- [Prompt]: Print the records exactly as given.

- [Material provided]:
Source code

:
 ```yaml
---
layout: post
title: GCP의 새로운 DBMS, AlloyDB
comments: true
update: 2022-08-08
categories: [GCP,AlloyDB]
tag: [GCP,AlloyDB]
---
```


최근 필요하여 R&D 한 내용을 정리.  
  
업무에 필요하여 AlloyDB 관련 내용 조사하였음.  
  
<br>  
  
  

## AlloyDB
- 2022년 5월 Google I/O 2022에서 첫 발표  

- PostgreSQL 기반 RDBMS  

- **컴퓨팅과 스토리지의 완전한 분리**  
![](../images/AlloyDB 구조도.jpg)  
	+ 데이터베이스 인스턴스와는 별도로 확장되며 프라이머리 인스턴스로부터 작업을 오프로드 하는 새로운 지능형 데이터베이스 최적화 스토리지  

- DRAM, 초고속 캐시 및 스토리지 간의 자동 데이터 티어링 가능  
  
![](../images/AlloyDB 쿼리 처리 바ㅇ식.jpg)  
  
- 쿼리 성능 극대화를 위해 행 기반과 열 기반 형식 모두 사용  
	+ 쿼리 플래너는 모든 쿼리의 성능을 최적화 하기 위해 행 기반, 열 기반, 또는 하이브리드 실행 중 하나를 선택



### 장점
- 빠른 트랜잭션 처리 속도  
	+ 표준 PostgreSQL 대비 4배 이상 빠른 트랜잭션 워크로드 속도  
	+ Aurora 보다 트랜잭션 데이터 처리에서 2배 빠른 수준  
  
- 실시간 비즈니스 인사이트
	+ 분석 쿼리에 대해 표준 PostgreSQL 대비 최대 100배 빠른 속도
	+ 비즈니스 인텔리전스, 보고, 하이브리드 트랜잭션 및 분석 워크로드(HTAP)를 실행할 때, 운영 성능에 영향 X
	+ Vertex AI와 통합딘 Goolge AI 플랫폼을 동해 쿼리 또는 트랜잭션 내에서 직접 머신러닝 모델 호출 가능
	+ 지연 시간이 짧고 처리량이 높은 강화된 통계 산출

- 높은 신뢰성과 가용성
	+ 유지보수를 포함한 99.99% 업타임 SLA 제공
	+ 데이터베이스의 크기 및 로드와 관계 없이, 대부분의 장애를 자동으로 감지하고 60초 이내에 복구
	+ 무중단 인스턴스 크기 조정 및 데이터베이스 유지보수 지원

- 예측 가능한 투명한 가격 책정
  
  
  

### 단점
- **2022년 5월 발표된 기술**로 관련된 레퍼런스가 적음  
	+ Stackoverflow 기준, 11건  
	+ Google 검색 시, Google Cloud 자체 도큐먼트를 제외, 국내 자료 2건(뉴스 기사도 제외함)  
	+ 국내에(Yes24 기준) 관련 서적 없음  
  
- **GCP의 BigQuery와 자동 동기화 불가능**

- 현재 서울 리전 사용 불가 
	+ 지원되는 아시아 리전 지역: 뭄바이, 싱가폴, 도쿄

- [Exercise result]:
Source code

:
 ```yaml
---
layout: post
title: GCP의 새로운 DBMS, AlloyDB
comments: true
update: 2022-08-08
categories: [GCP,AlloyDB]
tag: [GCP,AlloyDB]
---
```


최근 필요하여 R&D 한 내용을 정리.  
  
업무에 필요하여 AlloyDB 관련 내용 조사하였음.  
  
<br>  
  
  

## AlloyDB
- 2022년 5월 Google I/O 2022에서 첫 발표  

- PostgreSQL 기반 RDBMS  

- **컴퓨팅과 스토리지의 완전한 분리**  
![](../images/AlloyDB 구조도.jpg)  
	+ 데이터베이스 인스턴스와는 별도로 확장되며 프라이머리 인스턴스로부터 작업을 오프로드 하는 새로운 지능형 데이터베이스 최적화 스토리지  

- DRAM, 초고속 캐시 및 스토리지 간의 자동 데이터 티어링 가능  
  
![](../images/AlloyDB 쿼리 처리 바ㅇ식.jpg)  
  
- 쿼리 성능 극대화를 위해 행 기반과 열 기반 형식 모두 사용  
	+ 쿼리 플래너는 모든 쿼리의 성능을 최적화 하기 위해 행 기반, 열 기반, 또는 하이브리드 실행 중 하나를 선택



### 장점
- 빠른 트랜잭션 처리 속도  
	+ 표준 PostgreSQL 대비 4배 이상 빠른 트랜잭션 워크로드 속도  
	+ Aurora 보다 트랜잭션 데이터 처리에서 2배 빠른 수준  
  
- 실시간 비즈니스 인사이트
	+ 분석 쿼리에 대해 표준 PostgreSQL 대비 최대 100배 빠른 속도
	+ 비즈니스 인텔리전스, 보고, 하이브리드 트랜잭션 및 분석 워크로드(HTAP)를 실행할 때, 운영 성능에 영향 X
	+ Vertex AI와 통합딘 Goolge AI 플랫폼을 동해 쿼리 또는 트랜잭션 내에서 직접 머신러닝 모델 호출 가능
	+ 지연 시간이 짧고 처리량이 높은 강화된 통계 산출

- 높은 신뢰성과 가용성
	+ 유지보수를 포함한 99.99% 업타임 SLA 제공
	+ 데이터베이스의 크기 및 로드와 관계 없이, 대부분의 장애를 자동으로 감지하고 60초 이내에 복구
	+ 무중단 인스턴스 크기 조정 및 데이터베이스 유지보수 지원

- 예측 가능한 투명한 가격 책정
  
  
  

### 단점
- **2022년 5월 발표된 기술**로 관련된 레퍼런스가 적음  
	+ Stackoverflow 기준, 11건  
	+ Google 검색 시, Google Cloud 자체 도큐먼트를 제외, 국내 자료 2건(뉴스 기사도 제외함)  
	+ 국내에(Yes24 기준) 관련 서적 없음  
  
- **GCP의 BigQuery와 자동 동기화 불가능**

- 현재 서울 리전 사용 불가 
	+ 지원되는 아시아 리전 지역: 뭄바이, 싱가폴, 도쿄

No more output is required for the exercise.